NaStyku.pl

Anna Lipiak: Muzyka jest dla mnie jak powietrze, jest niezbędna do życia

Anna Lipiak to młoda i obiecująca pianistka. Jest laureatką wielu prestiżowych konkursów muzycznych. Naukę gry na fortepianie rozpoczęła w wieku 6 lat w Szkole Muzycznej I i II stopnia w Zgorzelcu w klasie Cezarego Kłosa.
Anna Lipiak
Anna Lipiak

Anna Lipiak to młoda i obiecująca pianistka. Jest laureatką wielu prestiżowych konkursów muzycznych. Naukę gry na fortepianie rozpoczęła w wieku 6 lat w Szkole Muzycznej I i II stopnia w Zgorzelcu w klasie Cezarego Kłosa. W najbliższy piątek po raz kolejny zagra podczas „Muzycznych Piątków”, organizowanych przez Miejski Dom Kultury w parku im. ks. Popiełuszki.
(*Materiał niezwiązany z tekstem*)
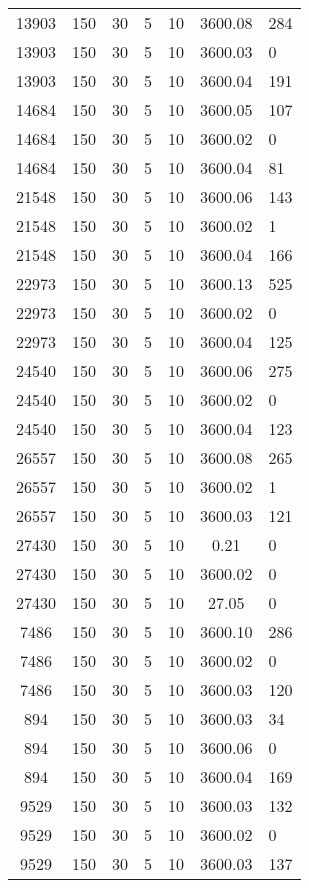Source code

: \begin{tabular}[center]{cccccc}
13903   & 150 & 30 & 5 & 10 & 3600.08 & 284 \\
13903   & 150 & 30 & 5 & 10 & 3600.03 & 0   \\
13903   & 150 & 30 & 5 & 10 & 3600.04 & 191 \\
14684   & 150 & 30 & 5 & 10 & 3600.05 & 107 \\
14684   & 150 & 30 & 5 & 10 & 3600.02 & 0   \\
14684   & 150 & 30 & 5 & 10 & 3600.04 & 81  \\
21548   & 150 & 30 & 5 & 10 & 3600.06 & 143 \\
21548   & 150 & 30 & 5 & 10 & 3600.02 & 1   \\
21548   & 150 & 30 & 5 & 10 & 3600.04 & 166 \\
22973   & 150 & 30 & 5 & 10 & 3600.13 & 525 \\
22973   & 150 & 30 & 5 & 10 & 3600.02 & 0   \\
22973   & 150 & 30 & 5 & 10 & 3600.04 & 125 \\
24540   & 150 & 30 & 5 & 10 & 3600.06 & 275 \\
24540   & 150 & 30 & 5 & 10 & 3600.02 & 0   \\
24540   & 150 & 30 & 5 & 10 & 3600.04 & 123 \\
26557   & 150 & 30 & 5 & 10 & 3600.08 & 265 \\
26557   & 150 & 30 & 5 & 10 & 3600.02 & 1   \\
26557   & 150 & 30 & 5 & 10 & 3600.03 & 121 \\
27430   & 150 & 30 & 5 & 10 & 0.21    & 0   \\
27430   & 150 & 30 & 5 & 10 & 3600.02 & 0   \\
27430   & 150 & 30 & 5 & 10 & 27.05   & 0   \\
7486    & 150 & 30 & 5 & 10 & 3600.10 & 286 \\
7486    & 150 & 30 & 5 & 10 & 3600.02 & 0   \\
7486    & 150 & 30 & 5 & 10 & 3600.03 & 120 \\
894     & 150 & 30 & 5 & 10 & 3600.03 & 34  \\
894     & 150 & 30 & 5 & 10 & 3600.06 & 0   \\
894     & 150 & 30 & 5 & 10 & 3600.04 & 169 \\
9529    & 150 & 30 & 5 & 10 & 3600.03 & 132 \\
9529    & 150 & 30 & 5 & 10 & 3600.02 & 0   \\
9529    & 150 & 30 & 5 & 10 & 3600.03 & 137
\end{tabular}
Tak pokrótce, czym się teraz zajmujesz?

Od roku mieszkam i studiuję w Bydgoszczy na Akademii Muzycznej im. F. Nowowiejskiego w klasie prof. Katarzyny Popowej-Zydroń i prof. Jerzego Sulikowskiego. Są to, ośmielę się stwierdzić, najwybitniejsi pedagodzy w polskim szkolnictwie artystycznym. W najbliższym roku wraz z wykonaniem recitalu dyplomowego, ukończę studia magisterskie na tejże uczelni. W tym roku znacznie ożywiło się też moje życie artystyczne. Odwiedziłam z tournee koncertowym Włochy, Norwegię oraz kilka polskich miast. Do nowych doświadczeń mogę dodać fakt, iż rozpoczęłam działalność pedagogiczną. Od tego roku pracuję z pięciorgiem uczniów ze znacznymi sukcesami. Podczas naszej współpracy moja 12-letnia uczennica została laureatką trzech znaczących w Polsce konkurów.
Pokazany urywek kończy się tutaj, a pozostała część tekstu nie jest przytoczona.